FIG. 1 is a block diagram of a parallel compression type refrigeration system showing one embodiment of the present invention, and FIG. 2 is a block diagram showing a conventional parallel compression type refrigeration system. In the figure, +11, +21, (3) are the 11th
Second and third semi-hermetic compressors, [IC], (2C)
, (3C) is the motor room, +1a), +2d)
, 《3d) is the compression element chamber, (lh), (2h), (3
h) is a pressure equalizing differential pressure valve, (li), (2i), (3i) are oil equalizing check valves, (4) is a pressure equalizing oil pipe, (5) is a check valve,
(6) is the orifice, (7) is the suction pipe, (9), Q
O is the 2nd % third suction branch pipe. 8. In the figures, the same reference numerals indicate the same or equivalent parts.

Claims (1)

[Claims] A pressure equalizing differential pressure valve and an oil equalizing reverse valve that allow oil to flow only from the motor chamber side to the compression element chamber side are installed at predetermined positions on the partition wall that divides the inside of the crankcase into the motor chamber side and the compression element chamber side. A first, second, and third compressor having different capacities are connected in parallel with each other by piping, and a means for separating refrigerant gas and oil is provided in the middle of the suction piping, and a part of the refrigerant gas after separation is and oil to the first compressor, and the remaining refrigerant gas to the second and third compressors, and the oil reservoirs of the respective compressors are communicated with each other by pressure equalizing oil pipes,
In this pressure equalizing oil pipe, the first compressor is connected to the second and third compressors.
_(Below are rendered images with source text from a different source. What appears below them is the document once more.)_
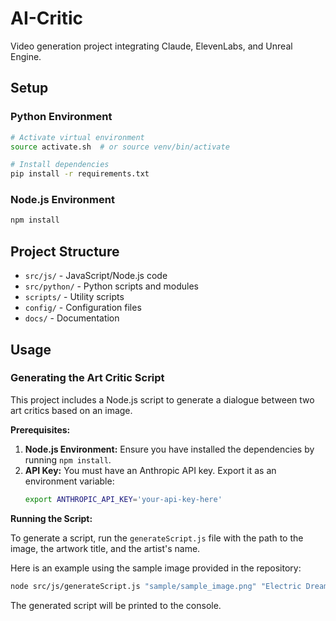 # AI-Critic

Video generation project integrating Claude, ElevenLabs, and Unreal Engine.

## Setup

### Python Environment
```bash
# Activate virtual environment
source activate.sh  # or source venv/bin/activate

# Install dependencies
pip install -r requirements.txt
```

### Node.js Environment
```bash
npm install
```

## Project Structure
- `src/js/` - JavaScript/Node.js code
- `src/python/` - Python scripts and modules
- `scripts/` - Utility scripts
- `config/` - Configuration files
- `docs/` - Documentation

## Usage

### Generating the Art Critic Script

This project includes a Node.js script to generate a dialogue between two art critics based on an image.

**Prerequisites:**
1.  **Node.js Environment:** Ensure you have installed the dependencies by running `npm install`.
2.  **API Key:** You must have an Anthropic API key. Export it as an environment variable:
    ```bash
    export ANTHROPIC_API_KEY='your-api-key-here'
    ```

**Running the Script:**

To generate a script, run the `generateScript.js` file with the path to the image, the artwork title, and the artist's name.

Here is an example using the sample image provided in the repository:
```bash
node src/js/generateScript.js "sample/sample_image.png" "Electric Dreams" "AI"
```

The generated script will be printed to the console.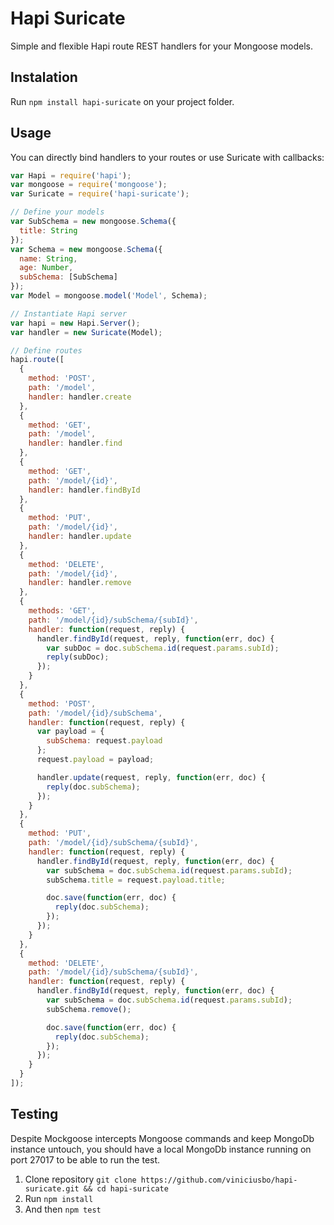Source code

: # Hapi Suricate

Simple and flexible Hapi route REST handlers for your Mongoose models.

## Instalation

Run `npm install hapi-suricate` on your project folder.

## Usage

You can directly bind handlers to your routes or use Suricate with callbacks:

```javascript
var Hapi = require('hapi');
var mongoose = require('mongoose');
var Suricate = require('hapi-suricate');

// Define your models
var SubSchema = new mongoose.Schema({
  title: String
});
var Schema = new mongoose.Schema({
  name: String,
  age: Number,
  subSchema: [SubSchema]
});
var Model = mongoose.model('Model', Schema);

// Instantiate Hapi server
var hapi = new Hapi.Server();
var handler = new Suricate(Model);

// Define routes
hapi.route([
  {
    method: 'POST',
    path: '/model',
    handler: handler.create
  },
  {
    method: 'GET',
    path: '/model',
    handler: handler.find
  },
  {
    method: 'GET',
    path: '/model/{id}',
    handler: handler.findById
  },
  {
    method: 'PUT',
    path: '/model/{id}',
    handler: handler.update
  },
  {
    method: 'DELETE',
    path: '/model/{id}',
    handler: handler.remove
  },
  {
    methods: 'GET',
    path: '/model/{id}/subSchema/{subId}',
    handler: function(request, reply) {
      handler.findById(request, reply, function(err, doc) {
        var subDoc = doc.subSchema.id(request.params.subId);
        reply(subDoc);
      });
    }
  },
  {
    method: 'POST',
    path: '/model/{id}/subSchema',
    handler: function(request, reply) {
      var payload = {
        subSchema: request.payload
      };
      request.payload = payload;

      handler.update(request, reply, function(err, doc) {
        reply(doc.subSchema);
      });
    }
  },
  {
    method: 'PUT',
    path: '/model/{id}/subSchema/{subId}',
    handler: function(request, reply) {
      handler.findById(request, reply, function(err, doc) {
        var subSchema = doc.subSchema.id(request.params.subId);
        subSchema.title = request.payload.title;

        doc.save(function(err, doc) {
          reply(doc.subSchema);
        });
      });
    }
  },
  {
    method: 'DELETE',
    path: '/model/{id}/subSchema/{subId}',
    handler: function(request, reply) {
      handler.findById(request, reply, function(err, doc) {
        var subSchema = doc.subSchema.id(request.params.subId);
        subSchema.remove();

        doc.save(function(err, doc) {
          reply(doc.subSchema);
        });
      });
    }
  }
]);
```

## Testing

Despite Mockgoose intercepts Mongoose commands and keep MongoDb instance untouch, you should have a local MongoDb instance running on port 27017 to be able to run the test.

1. Clone repository `git clone https://github.com/viniciusbo/hapi-suricate.git && cd hapi-suricate`
2. Run `npm install`
3. And then `npm test`
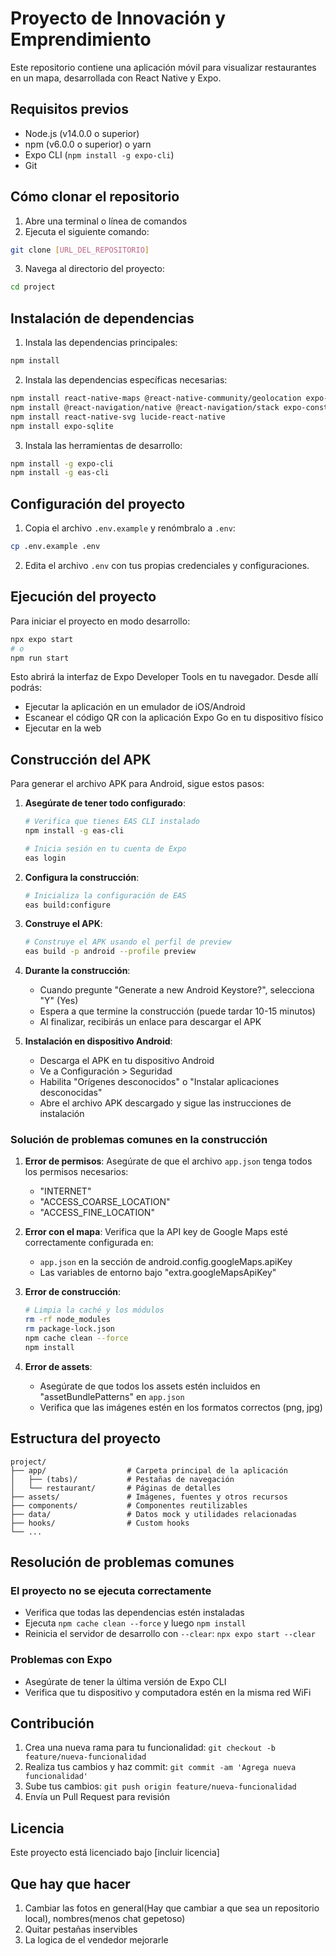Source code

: # Proyecto de Innovación y Emprendimiento

Este repositorio contiene una aplicación móvil para visualizar restaurantes en un mapa, desarrollada con React Native y Expo.

## Requisitos previos

- Node.js (v14.0.0 o superior)
- npm (v6.0.0 o superior) o yarn
- Expo CLI (`npm install -g expo-cli`)
- Git

## Cómo clonar el repositorio

1. Abre una terminal o línea de comandos
2. Ejecuta el siguiente comando:

```bash
git clone [URL_DEL_REPOSITORIO]
```

3. Navega al directorio del proyecto:

```bash
cd project
```

## Instalación de dependencias

1. Instala las dependencias principales:

```bash
npm install
```

2. Instala las dependencias específicas necesarias:

```bash
npm install react-native-maps @react-native-community/geolocation expo-location
npm install @react-navigation/native @react-navigation/stack expo-constants
npm install react-native-svg lucide-react-native
npm install expo-sqlite 
```

3. Instala las herramientas de desarrollo:

```bash
npm install -g expo-cli
npm install -g eas-cli
```

## Configuración del proyecto

1. Copia el archivo `.env.example` y renómbralo a `.env`:

```bash
cp .env.example .env
```

2. Edita el archivo `.env` con tus propias credenciales y configuraciones.

## Ejecución del proyecto

Para iniciar el proyecto en modo desarrollo:

```bash
npx expo start
# o
npm run start
```

Esto abrirá la interfaz de Expo Developer Tools en tu navegador. Desde allí podrás:
- Ejecutar la aplicación en un emulador de iOS/Android
- Escanear el código QR con la aplicación Expo Go en tu dispositivo físico
- Ejecutar en la web

## Construcción del APK

Para generar el archivo APK para Android, sigue estos pasos:

1. **Asegúrate de tener todo configurado**:
   ```bash
   # Verifica que tienes EAS CLI instalado
   npm install -g eas-cli

   # Inicia sesión en tu cuenta de Expo
   eas login
   ```

2. **Configura la construcción**:
   ```bash
   # Inicializa la configuración de EAS
   eas build:configure
   ```

3. **Construye el APK**:
   ```bash
   # Construye el APK usando el perfil de preview
   eas build -p android --profile preview
   ```

4. **Durante la construcción**:
   - Cuando pregunte "Generate a new Android Keystore?", selecciona "Y" (Yes)
   - Espera a que termine la construcción (puede tardar 10-15 minutos)
   - Al finalizar, recibirás un enlace para descargar el APK

5. **Instalación en dispositivo Android**:
   - Descarga el APK en tu dispositivo Android
   - Ve a Configuración > Seguridad
   - Habilita "Orígenes desconocidos" o "Instalar aplicaciones desconocidas"
   - Abre el archivo APK descargado y sigue las instrucciones de instalación

### Solución de problemas comunes en la construcción

1. **Error de permisos**: Asegúrate de que el archivo `app.json` tenga todos los permisos necesarios:
   - "INTERNET"
   - "ACCESS_COARSE_LOCATION"
   - "ACCESS_FINE_LOCATION"

2. **Error con el mapa**: Verifica que la API key de Google Maps esté correctamente configurada en:
   - `app.json` en la sección de android.config.googleMaps.apiKey
   - Las variables de entorno bajo "extra.googleMapsApiKey"

3. **Error de construcción**:
   ```bash
   # Limpia la caché y los módulos
   rm -rf node_modules
   rm package-lock.json
   npm cache clean --force
   npm install
   ```

4. **Error de assets**:
   - Asegúrate de que todos los assets estén incluidos en "assetBundlePatterns" en `app.json`
   - Verifica que las imágenes estén en los formatos correctos (png, jpg)

## Estructura del proyecto

```
project/
├── app/                  # Carpeta principal de la aplicación
│   ├── (tabs)/           # Pestañas de navegación
│   └── restaurant/       # Páginas de detalles
├── assets/               # Imágenes, fuentes y otros recursos
├── components/           # Componentes reutilizables
├── data/                 # Datos mock y utilidades relacionadas
├── hooks/                # Custom hooks
└── ...
```

## Resolución de problemas comunes

### El proyecto no se ejecuta correctamente
- Verifica que todas las dependencias estén instaladas
- Ejecuta `npm cache clean --force` y luego `npm install`
- Reinicia el servidor de desarrollo con `--clear`: `npx expo start --clear`

### Problemas con Expo
- Asegúrate de tener la última versión de Expo CLI
- Verifica que tu dispositivo y computadora estén en la misma red WiFi

## Contribución

1. Crea una nueva rama para tu funcionalidad: `git checkout -b feature/nueva-funcionalidad`
2. Realiza tus cambios y haz commit: `git commit -am 'Agrega nueva funcionalidad'`
3. Sube tus cambios: `git push origin feature/nueva-funcionalidad`
4. Envía un Pull Request para revisión

## Licencia

Este proyecto está licenciado bajo [incluir licencia]
## Que hay que hacer

1. Cambiar las fotos en general(Hay que cambiar a que sea un repositorio local), nombres(menos chat gepetoso)
2. Quitar pestañas inservibles
3. La logica de el vendedor mejorarle
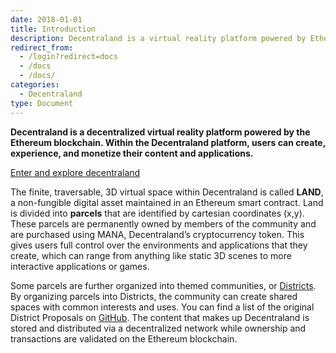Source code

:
 ```yaml
---
date: 2018-01-01
title: Introduction
description: Decentraland is a virtual reality platform powered by Ethereum.
redirect_from:
  - /login?redirect=docs
  - /docs
  - /docs/
categories:
  - Decentraland
type: Document
---
```


**Decentraland is a decentralized virtual reality platform powered by the Ethereum blockchain. Within the Decentraland platform, users can create, experience, and monetize their content and applications.**

[Enter and explore decentraland](play.decentraland.org)

The finite, traversable, 3D virtual space within Decentraland is called **LAND**, a non-fungible digital asset maintained in an Ethereum smart contract. Land is divided into **parcels** that are identified by cartesian coordinates (x,y). These parcels are permanently owned by members of the community and are purchased using MANA, Decentraland’s cryptocurrency token. This gives users full control over the environments and applications that they create, which can range from anything like static 3D scenes to more interactive applications or games.

Some parcels are further organized into themed communities, or [Districts](https://wiki.decentraland.org/index.php?title=About_Districts). By organizing parcels into Districts, the community can create shared spaces with common interests and uses. You can find a list of the original District Proposals on [GitHub](https://github.com/decentraland/districts). The content that makes up Decentraland is stored and distributed via a decentralized network while ownership and transactions are validated on the Ethereum blockchain.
Provided with an equalizing valve for blocking the flow of gas to the compressor side, and at the pressure equalizing oil pipe connection port of each of the first, second, and third compressors,
Each has an orifice, and the pressure loss of the suction branch pipe from the branch point of the suction pipe of the refrigeration cycle to the suction port of each compressor is calculated as follows: (Pressure loss of the suction suction branch pipe of the first compressor)
≦(Pressure loss in the suction branch pipe of the second compressor)≒(Pressure loss in the suction branch pipe of the third compressor).